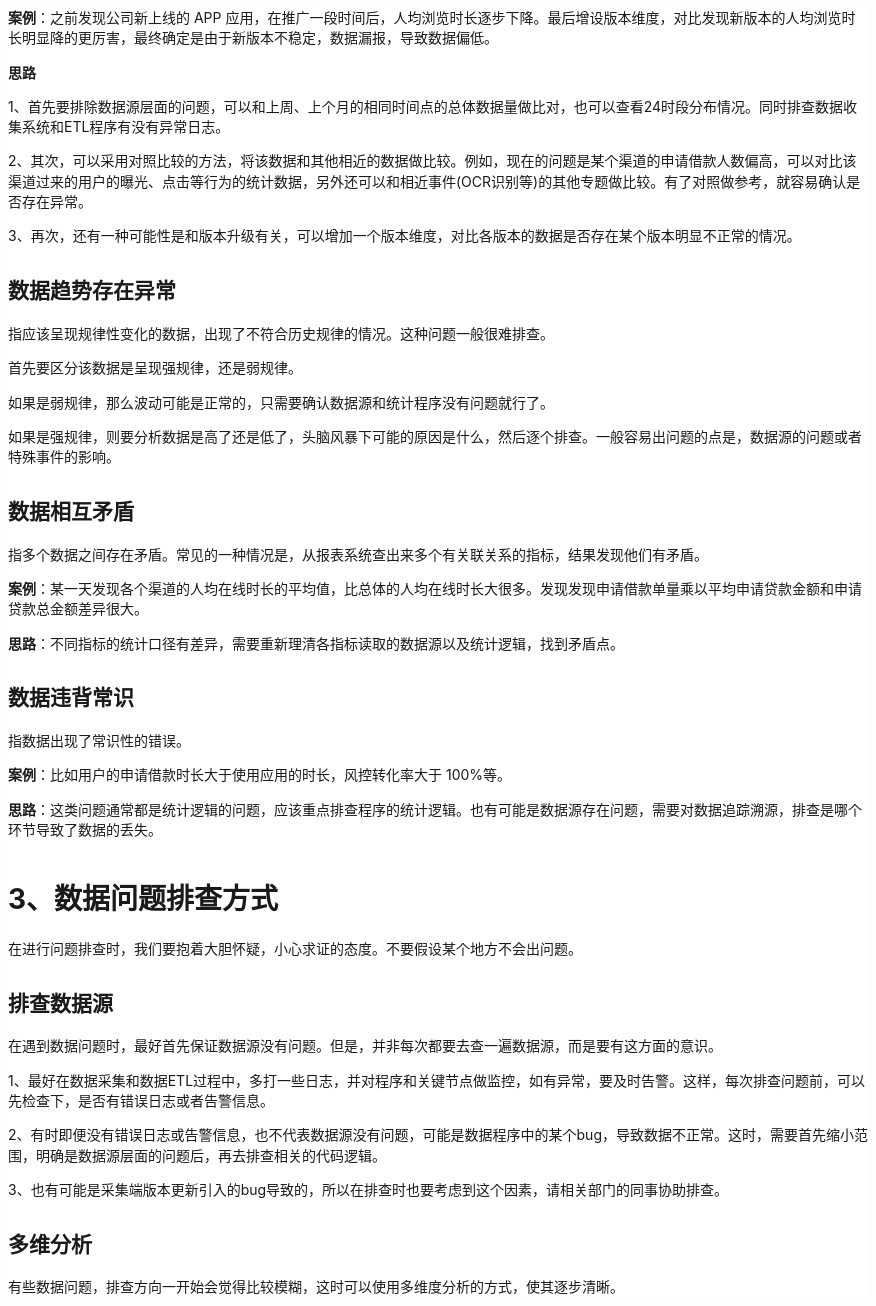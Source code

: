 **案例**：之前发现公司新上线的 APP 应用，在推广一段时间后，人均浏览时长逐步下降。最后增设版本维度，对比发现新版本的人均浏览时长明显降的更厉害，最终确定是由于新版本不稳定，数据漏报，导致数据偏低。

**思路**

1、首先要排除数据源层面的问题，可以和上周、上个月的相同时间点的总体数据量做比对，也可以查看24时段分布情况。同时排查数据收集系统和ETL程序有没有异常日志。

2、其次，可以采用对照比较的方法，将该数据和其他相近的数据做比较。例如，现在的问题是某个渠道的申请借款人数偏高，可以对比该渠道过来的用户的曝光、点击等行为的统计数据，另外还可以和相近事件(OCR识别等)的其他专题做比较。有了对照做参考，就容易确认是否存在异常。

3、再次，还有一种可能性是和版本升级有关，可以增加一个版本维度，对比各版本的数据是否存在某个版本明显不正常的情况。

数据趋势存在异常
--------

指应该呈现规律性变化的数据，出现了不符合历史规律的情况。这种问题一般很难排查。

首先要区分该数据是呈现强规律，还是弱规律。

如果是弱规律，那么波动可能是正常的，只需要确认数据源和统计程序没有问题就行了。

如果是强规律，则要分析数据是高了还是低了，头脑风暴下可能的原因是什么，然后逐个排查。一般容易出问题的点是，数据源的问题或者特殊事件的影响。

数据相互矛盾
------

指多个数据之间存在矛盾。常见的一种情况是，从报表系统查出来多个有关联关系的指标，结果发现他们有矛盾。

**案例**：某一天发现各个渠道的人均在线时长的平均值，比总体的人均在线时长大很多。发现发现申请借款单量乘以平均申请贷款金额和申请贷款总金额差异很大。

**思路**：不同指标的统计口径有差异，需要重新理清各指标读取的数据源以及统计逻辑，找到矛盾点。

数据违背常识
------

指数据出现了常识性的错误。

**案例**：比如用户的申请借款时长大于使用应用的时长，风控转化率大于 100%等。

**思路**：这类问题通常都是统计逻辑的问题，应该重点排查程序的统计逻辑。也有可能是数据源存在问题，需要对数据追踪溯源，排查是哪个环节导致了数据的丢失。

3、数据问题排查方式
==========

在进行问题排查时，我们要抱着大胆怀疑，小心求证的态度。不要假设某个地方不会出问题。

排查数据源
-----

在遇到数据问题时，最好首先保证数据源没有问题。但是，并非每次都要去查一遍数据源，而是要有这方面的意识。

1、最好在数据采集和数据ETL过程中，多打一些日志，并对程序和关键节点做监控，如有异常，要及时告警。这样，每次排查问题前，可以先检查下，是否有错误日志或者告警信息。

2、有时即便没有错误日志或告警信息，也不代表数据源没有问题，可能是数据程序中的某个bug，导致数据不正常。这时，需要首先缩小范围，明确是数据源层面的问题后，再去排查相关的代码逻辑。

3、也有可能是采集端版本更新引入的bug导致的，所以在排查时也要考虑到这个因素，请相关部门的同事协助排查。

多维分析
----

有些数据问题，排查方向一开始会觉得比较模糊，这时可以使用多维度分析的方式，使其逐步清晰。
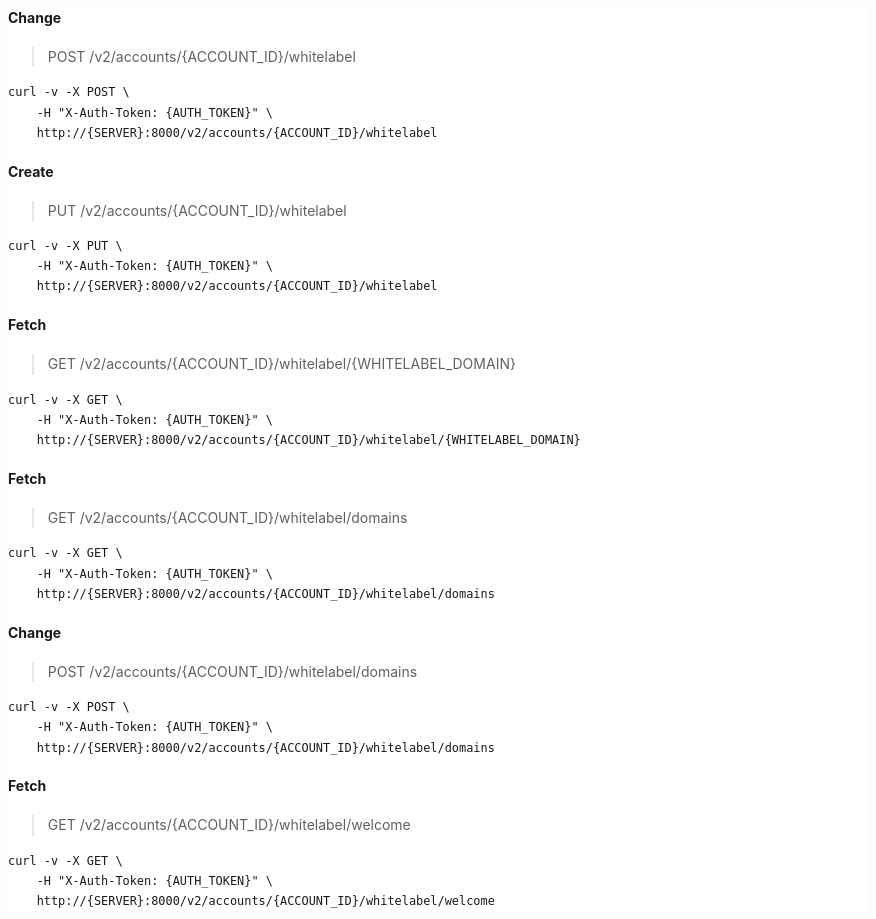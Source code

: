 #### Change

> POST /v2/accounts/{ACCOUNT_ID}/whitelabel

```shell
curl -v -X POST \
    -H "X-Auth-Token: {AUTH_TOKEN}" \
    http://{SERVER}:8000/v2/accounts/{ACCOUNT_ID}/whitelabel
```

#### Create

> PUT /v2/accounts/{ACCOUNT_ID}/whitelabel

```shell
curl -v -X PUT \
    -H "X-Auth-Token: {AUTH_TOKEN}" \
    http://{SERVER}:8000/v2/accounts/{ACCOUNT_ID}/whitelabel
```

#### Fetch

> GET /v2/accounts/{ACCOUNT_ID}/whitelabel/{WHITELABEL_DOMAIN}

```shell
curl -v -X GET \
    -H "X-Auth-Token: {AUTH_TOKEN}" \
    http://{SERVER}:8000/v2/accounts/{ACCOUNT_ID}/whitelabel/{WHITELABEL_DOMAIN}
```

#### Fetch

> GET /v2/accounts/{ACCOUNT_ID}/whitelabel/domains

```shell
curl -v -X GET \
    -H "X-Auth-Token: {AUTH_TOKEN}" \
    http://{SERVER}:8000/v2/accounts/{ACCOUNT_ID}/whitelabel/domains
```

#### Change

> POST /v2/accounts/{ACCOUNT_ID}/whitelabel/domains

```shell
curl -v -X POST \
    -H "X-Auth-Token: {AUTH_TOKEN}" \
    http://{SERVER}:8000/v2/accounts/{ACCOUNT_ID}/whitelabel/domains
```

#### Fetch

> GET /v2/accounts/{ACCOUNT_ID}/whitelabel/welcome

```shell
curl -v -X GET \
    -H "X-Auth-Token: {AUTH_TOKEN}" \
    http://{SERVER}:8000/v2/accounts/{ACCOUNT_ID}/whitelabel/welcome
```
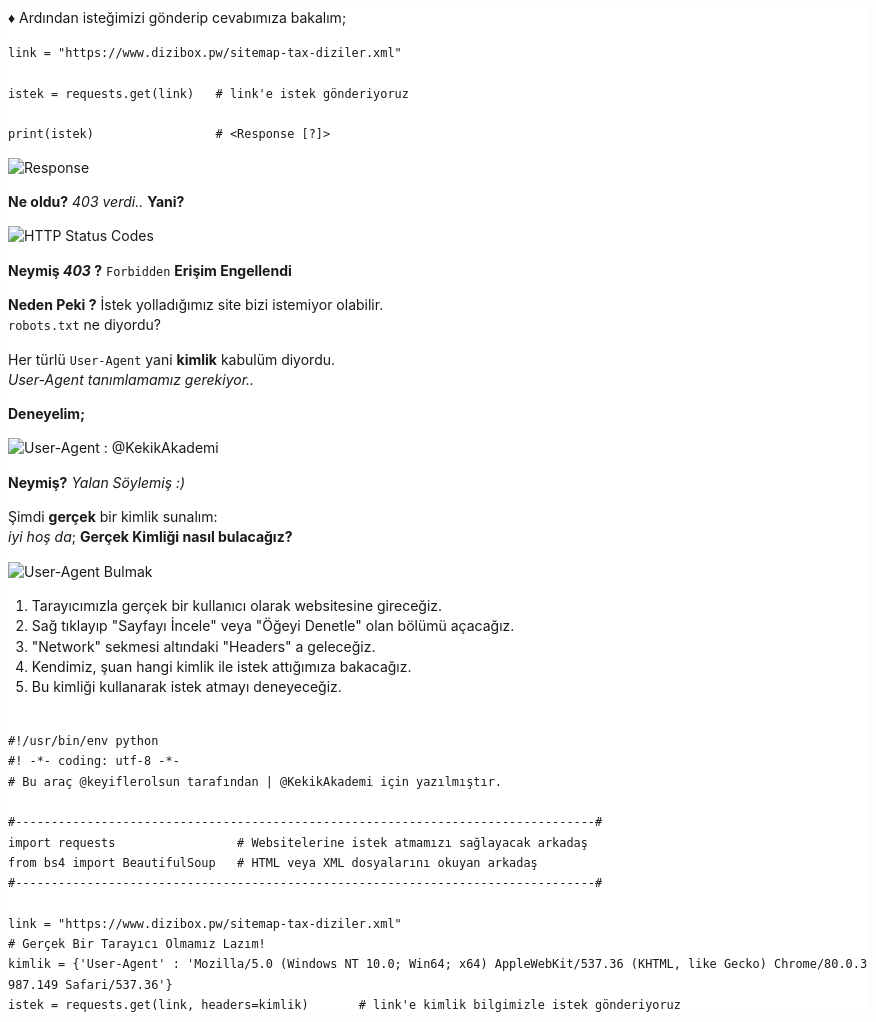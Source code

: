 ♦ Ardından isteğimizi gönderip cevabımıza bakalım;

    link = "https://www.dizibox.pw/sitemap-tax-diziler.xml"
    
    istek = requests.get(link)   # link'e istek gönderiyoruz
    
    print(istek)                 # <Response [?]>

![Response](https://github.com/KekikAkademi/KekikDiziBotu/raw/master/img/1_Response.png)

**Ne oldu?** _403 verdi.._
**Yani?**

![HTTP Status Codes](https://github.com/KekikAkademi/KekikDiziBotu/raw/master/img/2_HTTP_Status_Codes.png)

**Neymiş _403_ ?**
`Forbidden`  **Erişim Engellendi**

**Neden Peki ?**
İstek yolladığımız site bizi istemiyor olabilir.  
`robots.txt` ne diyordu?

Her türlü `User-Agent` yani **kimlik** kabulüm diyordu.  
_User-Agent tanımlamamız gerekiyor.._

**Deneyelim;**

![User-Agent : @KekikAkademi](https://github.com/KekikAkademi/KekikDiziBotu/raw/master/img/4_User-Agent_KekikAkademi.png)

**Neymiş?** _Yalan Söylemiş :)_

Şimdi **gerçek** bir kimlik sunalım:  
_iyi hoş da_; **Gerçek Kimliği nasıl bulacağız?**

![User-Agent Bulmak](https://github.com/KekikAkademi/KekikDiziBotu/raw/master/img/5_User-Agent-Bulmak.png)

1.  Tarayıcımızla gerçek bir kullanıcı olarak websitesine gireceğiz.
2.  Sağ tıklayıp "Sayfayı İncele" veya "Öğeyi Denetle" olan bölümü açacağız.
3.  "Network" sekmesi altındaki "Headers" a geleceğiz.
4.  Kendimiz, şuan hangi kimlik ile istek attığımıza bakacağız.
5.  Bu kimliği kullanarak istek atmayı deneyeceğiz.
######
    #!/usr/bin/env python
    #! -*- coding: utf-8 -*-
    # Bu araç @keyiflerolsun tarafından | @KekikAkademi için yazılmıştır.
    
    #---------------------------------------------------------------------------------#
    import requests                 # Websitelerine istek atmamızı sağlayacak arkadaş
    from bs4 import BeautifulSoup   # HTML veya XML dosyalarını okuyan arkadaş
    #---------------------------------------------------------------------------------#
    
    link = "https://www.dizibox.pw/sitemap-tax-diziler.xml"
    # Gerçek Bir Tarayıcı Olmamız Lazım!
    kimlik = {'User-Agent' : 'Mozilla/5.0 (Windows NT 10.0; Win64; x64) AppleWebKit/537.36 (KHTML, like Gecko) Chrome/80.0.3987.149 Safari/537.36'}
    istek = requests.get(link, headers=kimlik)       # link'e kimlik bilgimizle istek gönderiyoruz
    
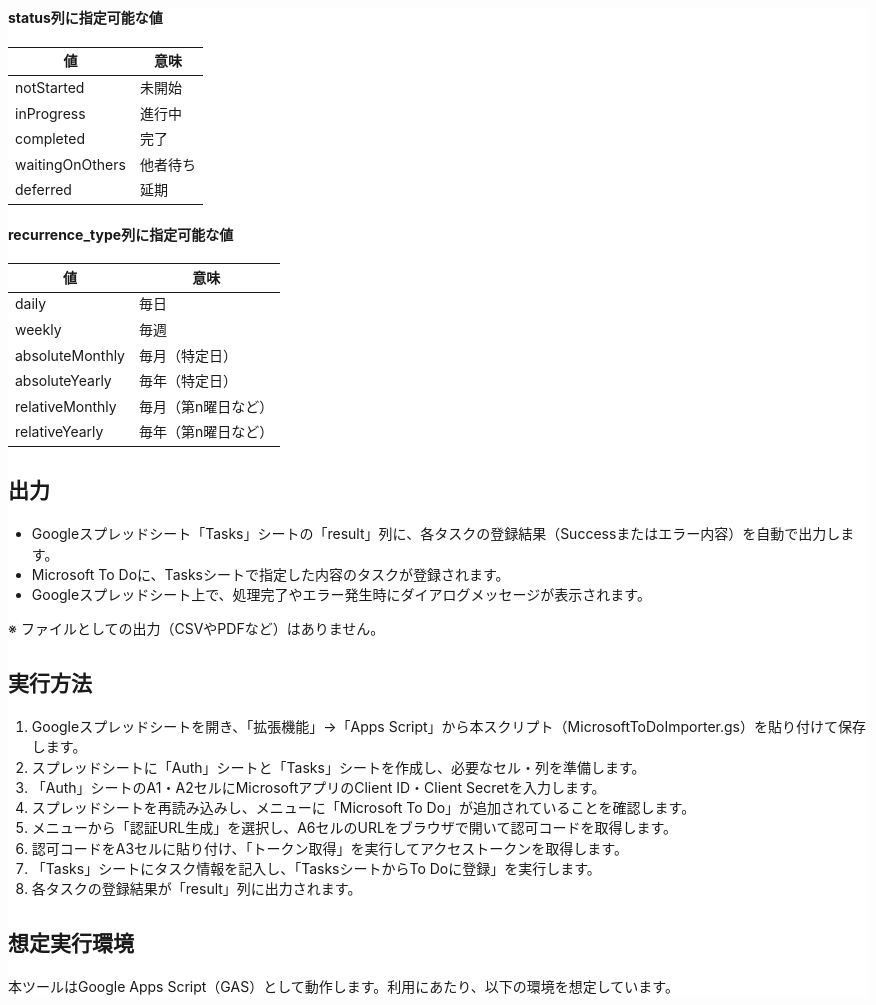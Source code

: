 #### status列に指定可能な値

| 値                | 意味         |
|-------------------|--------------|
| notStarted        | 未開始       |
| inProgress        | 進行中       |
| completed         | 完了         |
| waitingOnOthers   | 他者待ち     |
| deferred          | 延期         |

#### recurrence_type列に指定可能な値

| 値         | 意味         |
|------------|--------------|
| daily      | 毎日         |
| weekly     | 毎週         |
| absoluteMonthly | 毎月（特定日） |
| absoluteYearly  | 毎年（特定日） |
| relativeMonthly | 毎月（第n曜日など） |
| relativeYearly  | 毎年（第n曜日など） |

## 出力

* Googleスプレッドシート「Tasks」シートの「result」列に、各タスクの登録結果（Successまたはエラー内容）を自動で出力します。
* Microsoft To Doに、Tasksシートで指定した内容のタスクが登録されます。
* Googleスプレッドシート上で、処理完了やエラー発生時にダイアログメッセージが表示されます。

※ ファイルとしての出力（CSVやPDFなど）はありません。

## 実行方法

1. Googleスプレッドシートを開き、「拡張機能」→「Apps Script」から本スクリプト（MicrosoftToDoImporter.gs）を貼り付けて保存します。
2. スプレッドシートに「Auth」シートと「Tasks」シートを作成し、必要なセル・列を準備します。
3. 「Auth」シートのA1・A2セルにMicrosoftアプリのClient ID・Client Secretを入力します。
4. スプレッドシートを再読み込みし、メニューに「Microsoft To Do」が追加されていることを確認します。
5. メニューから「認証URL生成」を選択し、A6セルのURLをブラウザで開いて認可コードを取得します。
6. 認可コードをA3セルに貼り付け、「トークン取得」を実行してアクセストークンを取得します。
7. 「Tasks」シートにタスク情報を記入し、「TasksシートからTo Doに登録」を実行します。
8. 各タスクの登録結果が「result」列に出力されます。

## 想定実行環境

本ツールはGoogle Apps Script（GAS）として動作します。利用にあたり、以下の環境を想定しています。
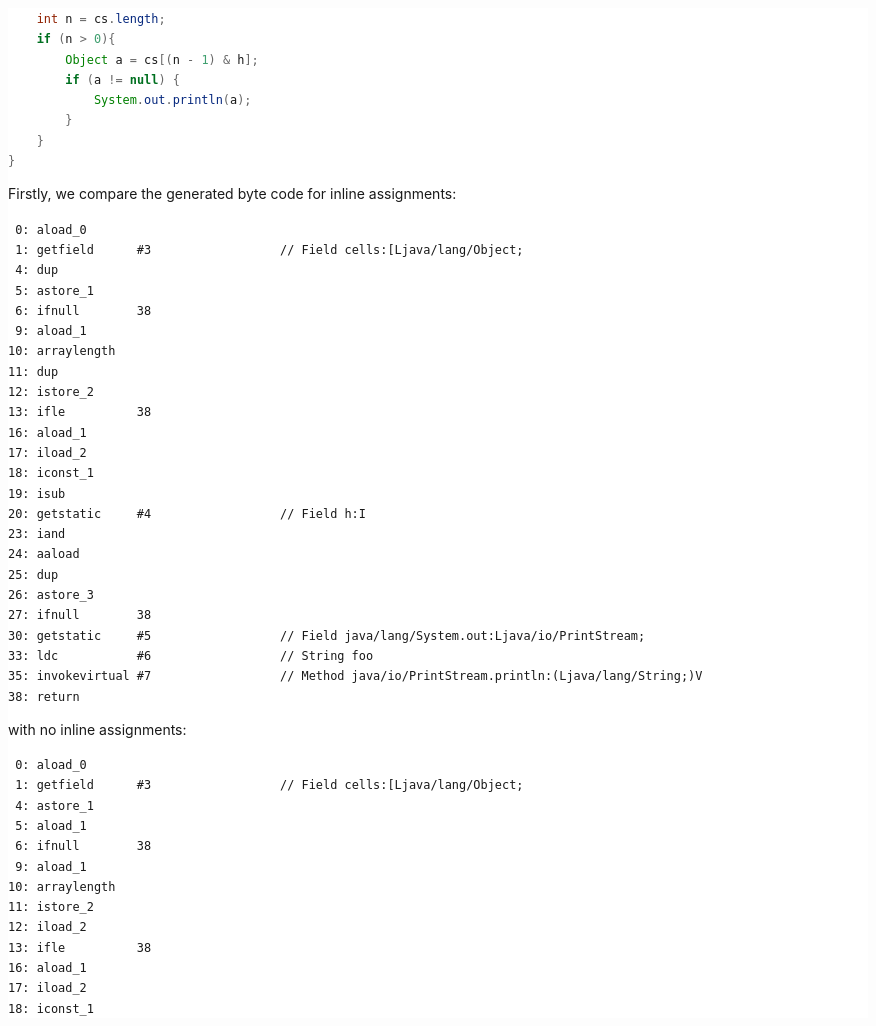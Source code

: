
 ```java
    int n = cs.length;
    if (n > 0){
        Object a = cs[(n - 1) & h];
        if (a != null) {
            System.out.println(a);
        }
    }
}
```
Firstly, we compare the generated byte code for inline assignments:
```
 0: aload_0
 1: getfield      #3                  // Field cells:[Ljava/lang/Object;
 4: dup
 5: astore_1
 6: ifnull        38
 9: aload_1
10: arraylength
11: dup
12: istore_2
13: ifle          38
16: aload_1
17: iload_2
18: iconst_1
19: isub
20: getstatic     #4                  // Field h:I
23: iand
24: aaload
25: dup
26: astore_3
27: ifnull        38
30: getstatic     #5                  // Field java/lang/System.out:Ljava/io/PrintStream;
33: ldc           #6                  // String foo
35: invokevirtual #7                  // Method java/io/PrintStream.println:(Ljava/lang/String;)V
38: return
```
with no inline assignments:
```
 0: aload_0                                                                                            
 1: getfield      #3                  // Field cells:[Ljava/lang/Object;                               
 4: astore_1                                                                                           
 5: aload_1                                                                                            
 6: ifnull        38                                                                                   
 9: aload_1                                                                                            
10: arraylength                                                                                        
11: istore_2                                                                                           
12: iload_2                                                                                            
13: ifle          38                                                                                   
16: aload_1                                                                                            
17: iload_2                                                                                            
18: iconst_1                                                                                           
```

### [Your instructions]
Only the lines holding the string "Object" are needed; copy each of them from the material above.

### [Exercise answer]
        Object a = cs[(n - 1) & h];
 1: getfield      #3                  // Field cells:[Ljava/lang/Object;
 1: getfield      #3                  // Field cells:[Ljava/lang/Object;                               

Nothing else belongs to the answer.